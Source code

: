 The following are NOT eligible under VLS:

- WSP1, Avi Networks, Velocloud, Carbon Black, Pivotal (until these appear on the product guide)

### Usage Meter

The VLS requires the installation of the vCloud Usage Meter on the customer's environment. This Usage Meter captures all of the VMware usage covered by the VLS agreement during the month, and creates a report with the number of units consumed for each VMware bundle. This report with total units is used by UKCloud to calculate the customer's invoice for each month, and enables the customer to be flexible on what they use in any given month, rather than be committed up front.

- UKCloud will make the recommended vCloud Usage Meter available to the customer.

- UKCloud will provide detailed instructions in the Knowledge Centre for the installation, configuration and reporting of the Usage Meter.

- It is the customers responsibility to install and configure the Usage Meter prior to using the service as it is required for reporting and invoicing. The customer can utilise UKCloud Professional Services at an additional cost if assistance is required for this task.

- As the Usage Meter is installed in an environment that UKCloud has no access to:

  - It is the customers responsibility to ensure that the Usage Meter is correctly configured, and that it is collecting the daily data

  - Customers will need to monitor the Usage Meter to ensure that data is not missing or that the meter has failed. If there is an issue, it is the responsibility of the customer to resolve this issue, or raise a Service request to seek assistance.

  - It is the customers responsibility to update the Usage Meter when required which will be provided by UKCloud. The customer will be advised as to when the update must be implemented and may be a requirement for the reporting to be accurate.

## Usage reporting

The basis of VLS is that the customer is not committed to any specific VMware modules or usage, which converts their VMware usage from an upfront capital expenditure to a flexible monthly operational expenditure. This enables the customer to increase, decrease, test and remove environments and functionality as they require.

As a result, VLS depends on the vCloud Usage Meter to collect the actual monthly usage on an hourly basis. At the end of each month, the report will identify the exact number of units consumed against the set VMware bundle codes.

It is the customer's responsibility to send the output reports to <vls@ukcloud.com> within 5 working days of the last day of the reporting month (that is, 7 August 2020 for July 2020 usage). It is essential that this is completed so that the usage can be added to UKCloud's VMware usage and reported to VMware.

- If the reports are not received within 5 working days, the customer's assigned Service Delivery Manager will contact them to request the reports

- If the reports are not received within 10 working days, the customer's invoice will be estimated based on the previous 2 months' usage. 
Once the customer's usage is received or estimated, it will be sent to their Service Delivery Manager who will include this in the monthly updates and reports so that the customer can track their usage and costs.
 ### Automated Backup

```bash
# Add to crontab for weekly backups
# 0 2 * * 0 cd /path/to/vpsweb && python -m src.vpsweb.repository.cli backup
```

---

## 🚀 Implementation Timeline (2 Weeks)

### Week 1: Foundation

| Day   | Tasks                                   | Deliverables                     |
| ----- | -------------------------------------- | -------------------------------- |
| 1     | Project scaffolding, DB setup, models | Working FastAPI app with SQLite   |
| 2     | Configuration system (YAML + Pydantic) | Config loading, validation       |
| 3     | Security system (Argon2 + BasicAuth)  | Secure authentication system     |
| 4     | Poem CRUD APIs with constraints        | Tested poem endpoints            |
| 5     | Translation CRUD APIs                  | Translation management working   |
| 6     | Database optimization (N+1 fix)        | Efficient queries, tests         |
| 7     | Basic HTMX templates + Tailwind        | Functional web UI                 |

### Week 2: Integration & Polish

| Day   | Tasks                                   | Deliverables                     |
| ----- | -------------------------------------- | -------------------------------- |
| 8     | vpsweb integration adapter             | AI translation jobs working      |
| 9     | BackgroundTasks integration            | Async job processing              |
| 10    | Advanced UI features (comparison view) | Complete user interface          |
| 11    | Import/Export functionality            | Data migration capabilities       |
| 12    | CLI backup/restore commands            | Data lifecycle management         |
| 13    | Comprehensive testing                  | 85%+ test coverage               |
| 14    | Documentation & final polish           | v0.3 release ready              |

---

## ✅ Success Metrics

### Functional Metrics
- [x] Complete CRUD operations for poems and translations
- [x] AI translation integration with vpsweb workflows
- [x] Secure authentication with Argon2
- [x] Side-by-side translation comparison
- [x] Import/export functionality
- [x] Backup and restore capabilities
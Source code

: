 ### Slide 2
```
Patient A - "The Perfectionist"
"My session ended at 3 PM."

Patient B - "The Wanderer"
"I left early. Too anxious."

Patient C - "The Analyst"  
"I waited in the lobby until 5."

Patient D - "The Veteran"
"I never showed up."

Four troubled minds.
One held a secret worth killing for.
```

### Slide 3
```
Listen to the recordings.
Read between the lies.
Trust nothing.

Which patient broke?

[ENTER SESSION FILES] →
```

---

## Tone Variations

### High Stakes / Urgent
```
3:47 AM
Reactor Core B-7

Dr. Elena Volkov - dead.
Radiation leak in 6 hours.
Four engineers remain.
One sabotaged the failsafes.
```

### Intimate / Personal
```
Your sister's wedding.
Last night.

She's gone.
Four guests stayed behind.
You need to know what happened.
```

**EXERCISE REQUIREMENTS:**
Would you restate each line of the material above word for word?

**THE ANSWER:**
Source code

: The following are NOT eligible under VLS:

- WSP1, Avi Networks, Velocloud, Carbon Black, Pivotal (until these appear on the product guide)

### Usage Meter

The VLS requires the installation of the vCloud Usage Meter on the customer's environment. This Usage Meter captures all of the VMware usage covered by the VLS agreement during the month, and creates a report with the number of units consumed for each VMware bundle. This report with total units is used by UKCloud to calculate the customer's invoice for each month, and enables the customer to be flexible on what they use in any given month, rather than be committed up front.

- UKCloud will make the recommended vCloud Usage Meter available to the customer.

- UKCloud will provide detailed instructions in the Knowledge Centre for the installation, configuration and reporting of the Usage Meter.

- It is the customers responsibility to install and configure the Usage Meter prior to using the service as it is required for reporting and invoicing. The customer can utilise UKCloud Professional Services at an additional cost if assistance is required for this task.

- As the Usage Meter is installed in an environment that UKCloud has no access to:

  - It is the customers responsibility to ensure that the Usage Meter is correctly configured, and that it is collecting the daily data

  - Customers will need to monitor the Usage Meter to ensure that data is not missing or that the meter has failed. If there is an issue, it is the responsibility of the customer to resolve this issue, or raise a Service request to seek assistance.

  - It is the customers responsibility to update the Usage Meter when required which will be provided by UKCloud. The customer will be advised as to when the update must be implemented and may be a requirement for the reporting to be accurate.

## Usage reporting

The basis of VLS is that the customer is not committed to any specific VMware modules or usage, which converts their VMware usage from an upfront capital expenditure to a flexible monthly operational expenditure. This enables the customer to increase, decrease, test and remove environments and functionality as they require.

As a result, VLS depends on the vCloud Usage Meter to collect the actual monthly usage on an hourly basis. At the end of each month, the report will identify the exact number of units consumed against the set VMware bundle codes.

It is the customer's responsibility to send the output reports to <vls@ukcloud.com> within 5 working days of the last day of the reporting month (that is, 7 August 2020 for July 2020 usage). It is essential that this is completed so that the usage can be added to UKCloud's VMware usage and reported to VMware.

- If the reports are not received within 5 working days, the customer's assigned Service Delivery Manager will contact them to request the reports

- If the reports are not received within 10 working days, the customer's invoice will be estimated based on the previous 2 months' usage. 
Once the customer's usage is received or estimated, it will be sent to their Service Delivery Manager who will include this in the monthly updates and reports so that the customer can track their usage and costs.
 ### Automated Backup

```bash
# Add to crontab for weekly backups
# 0 2 * * 0 cd /path/to/vpsweb && python -m src.vpsweb.repository.cli backup
```

---

## 🚀 Implementation Timeline (2 Weeks)

### Week 1: Foundation

| Day   | Tasks                                   | Deliverables                     |
| ----- | -------------------------------------- | -------------------------------- |
| 1     | Project scaffolding, DB setup, models | Working FastAPI app with SQLite   |
| 2     | Configuration system (YAML + Pydantic) | Config loading, validation       |
| 3     | Security system (Argon2 + BasicAuth)  | Secure authentication system     |
| 4     | Poem CRUD APIs with constraints        | Tested poem endpoints            |
| 5     | Translation CRUD APIs                  | Translation management working   |
| 6     | Database optimization (N+1 fix)        | Efficient queries, tests         |
| 7     | Basic HTMX templates + Tailwind        | Functional web UI                 |

### Week 2: Integration & Polish

| Day   | Tasks                                   | Deliverables                     |
| ----- | -------------------------------------- | -------------------------------- |
| 8     | vpsweb integration adapter             | AI translation jobs working      |
| 9     | BackgroundTasks integration            | Async job processing              |
| 10    | Advanced UI features (comparison view) | Complete user interface          |
| 11    | Import/Export functionality            | Data migration capabilities       |
| 12    | CLI backup/restore commands            | Data lifecycle management         |
| 13    | Comprehensive testing                  | 85%+ test coverage               |
| 14    | Documentation & final polish           | v0.3 release ready              |

---

## ✅ Success Metrics

### Functional Metrics
- [x] Complete CRUD operations for poems and translations
- [x] AI translation integration with vpsweb workflows
- [x] Secure authentication with Argon2
- [x] Side-by-side translation comparison
- [x] Import/export functionality
- [x] Backup and restore capabilities
Source code

: ### Slide 2
```
Patient A - "The Perfectionist"
"My session ended at 3 PM."

Patient B - "The Wanderer"
"I left early. Too anxious."

Patient C - "The Analyst"  
"I waited in the lobby until 5."

Patient D - "The Veteran"
"I never showed up."

Four troubled minds.
One held a secret worth killing for.
```

### Slide 3
```
Listen to the recordings.
Read between the lies.
Trust nothing.

Which patient broke?

[ENTER SESSION FILES] →
```

---

## Tone Variations

### High Stakes / Urgent
```
3:47 AM
Reactor Core B-7

Dr. Elena Volkov - dead.
Radiation leak in 6 hours.
Four engineers remain.
One sabotaged the failsafes.
```

### Intimate / Personal
```
Your sister's wedding.
Last night.

She's gone.
Four guests stayed behind.
You need to know what happened.
```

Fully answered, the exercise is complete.